Деревья производят всё необходимое человеку, удовлетворяют его потребности, но он иногда тоскует среди них, пытаясь вспомнить, понять, как он попал в их мир, и кто создал ущелье и книгу откровения. Почему этот создатель, человек, не появится, чтобы они, наконец, встретились, двое? И кто он — отец? Или учитель? брат? друг? А может, он давно умер и, умирая, оставил ущелье и книгу для него, ещё младенца, единственного в мире последнего человека?

Феномен триинга как скрытый феномен сложен для углублённого исследования: считая себя человеком, каждый никак не проявляет своего отличия от мира деревьев. БД мог лишь предполагать, что был принят некоторыми как новый вид дерева, иными — как семя дерева, а многие поняли, что он — странствующее, бродячее дерево. Сам он пишет, что не видит разницы в восприятии аборигенов и цивилизованных людей, разве что первые подошли к решению этой центральной загадки жизни ответственней, ближе и намного деликатней, чем его соплеменники в обустроенных коммутированных городах.

Однажды посетив Святилище, БД тоже видит надписи на незнакомых ему древних языках и, прочтя книгу, становится первым убеждённым деревом. Так неожиданно проявляется разница в ментальности белого человека и аборигенов. Можно сказать, он сделался абсолютным деревом племени, разрешив собою вечный конфликт людей и деревьев.

Называя его Бродячим Деревом, аборигены, конечно, нарушают табу, но ведь каждый из них знает, что БД знает, что он — бродячее дерево. Находясь в племени Деревьев и по сей день, БД возвысился до учителя, Мудрейшей Истинной Лианы, Мудилы, в роли которой читает проповеди о космогонии вселенского древа, происхождении деревьев и познании ими добра и зла, а также о таинственном Древе Жизни. Аборигены верят каждому его слову.

И только когда БД открыто сообщает запретное сведение о том, что все люди племени, как и все-все существа мира, являются деревьями, каждый снисходительно улыбается про себя — конечно, единственный в мире человек прощает великому БД его неведение в этом вопросе.

555 phtml

С недавних пор, незаметно для большинства, в Сети начал появляться «перпендикулярный гипертекст», или phtml.
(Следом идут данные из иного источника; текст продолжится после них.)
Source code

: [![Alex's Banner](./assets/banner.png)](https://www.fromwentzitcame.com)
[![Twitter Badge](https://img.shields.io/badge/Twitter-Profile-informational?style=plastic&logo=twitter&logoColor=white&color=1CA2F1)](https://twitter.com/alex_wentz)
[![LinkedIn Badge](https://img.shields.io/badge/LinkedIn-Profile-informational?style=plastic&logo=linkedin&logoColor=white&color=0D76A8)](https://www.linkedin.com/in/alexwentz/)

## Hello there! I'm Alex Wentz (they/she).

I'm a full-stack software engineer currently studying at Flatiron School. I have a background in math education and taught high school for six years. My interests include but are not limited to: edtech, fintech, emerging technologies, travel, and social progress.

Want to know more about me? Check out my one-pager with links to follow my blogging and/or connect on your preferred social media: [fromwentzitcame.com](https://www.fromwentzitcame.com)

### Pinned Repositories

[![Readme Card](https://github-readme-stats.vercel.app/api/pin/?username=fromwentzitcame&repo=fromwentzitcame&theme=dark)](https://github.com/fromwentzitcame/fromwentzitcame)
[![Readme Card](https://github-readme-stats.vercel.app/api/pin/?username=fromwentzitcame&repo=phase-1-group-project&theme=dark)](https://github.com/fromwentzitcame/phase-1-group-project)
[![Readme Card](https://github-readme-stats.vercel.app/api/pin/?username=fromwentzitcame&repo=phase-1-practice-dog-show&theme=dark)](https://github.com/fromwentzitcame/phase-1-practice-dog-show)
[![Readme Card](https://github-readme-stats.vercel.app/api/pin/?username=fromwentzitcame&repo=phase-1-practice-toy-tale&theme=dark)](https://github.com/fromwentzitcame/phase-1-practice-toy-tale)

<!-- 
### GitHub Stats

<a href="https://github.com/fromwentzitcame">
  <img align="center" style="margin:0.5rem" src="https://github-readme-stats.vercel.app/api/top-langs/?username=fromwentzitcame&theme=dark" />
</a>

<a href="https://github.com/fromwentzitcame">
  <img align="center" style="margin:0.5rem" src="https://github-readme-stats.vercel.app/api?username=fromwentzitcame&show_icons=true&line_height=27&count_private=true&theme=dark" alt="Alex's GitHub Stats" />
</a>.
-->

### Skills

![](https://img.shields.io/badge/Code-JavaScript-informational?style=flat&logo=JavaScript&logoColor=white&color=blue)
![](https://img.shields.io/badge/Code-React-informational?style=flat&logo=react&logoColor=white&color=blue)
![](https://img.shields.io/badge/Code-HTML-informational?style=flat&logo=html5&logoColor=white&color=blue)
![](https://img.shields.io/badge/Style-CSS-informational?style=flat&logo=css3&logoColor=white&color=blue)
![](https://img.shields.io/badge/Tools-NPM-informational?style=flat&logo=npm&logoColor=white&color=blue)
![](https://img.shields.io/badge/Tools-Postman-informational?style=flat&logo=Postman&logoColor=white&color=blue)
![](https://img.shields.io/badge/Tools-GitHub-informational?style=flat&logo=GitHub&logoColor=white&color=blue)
Если обычный гипертекст следует страница за страницей, «в глубину», то перпендикулярный гипертекст развёрнут как бы в перпендикулярной плоскости и поэтому невидим — его страницы оставляют лишь математические линии на страницах своего собрата (html, dhtml или vrml).

Таких перпендикулярных текстов по отношению к основному может существовать бесконечное множество, и для основного текста это тексты-невидимки, а весь их интернетовский лабиринт— вроде целого мира-невидимки, присутствующего здесь же: одновременно, но недостижимо.

Почти никто из пользователей Сети не догадывается о существовании phtml, а те, кто знают о нём, ограничиваются слухами. Или молчат. По одним слухам, phtml содержит в себе секретную информацию правительства, тайно влияющую на всё, что находится в Internet, по другим — это тексты-вампиры, вынимающие из Сети возникающее там знание и способные по команде втянуть в себя все данные, содержащиеся в Internet, вывернув его наизнанку в свой перпендикулярный гипермир.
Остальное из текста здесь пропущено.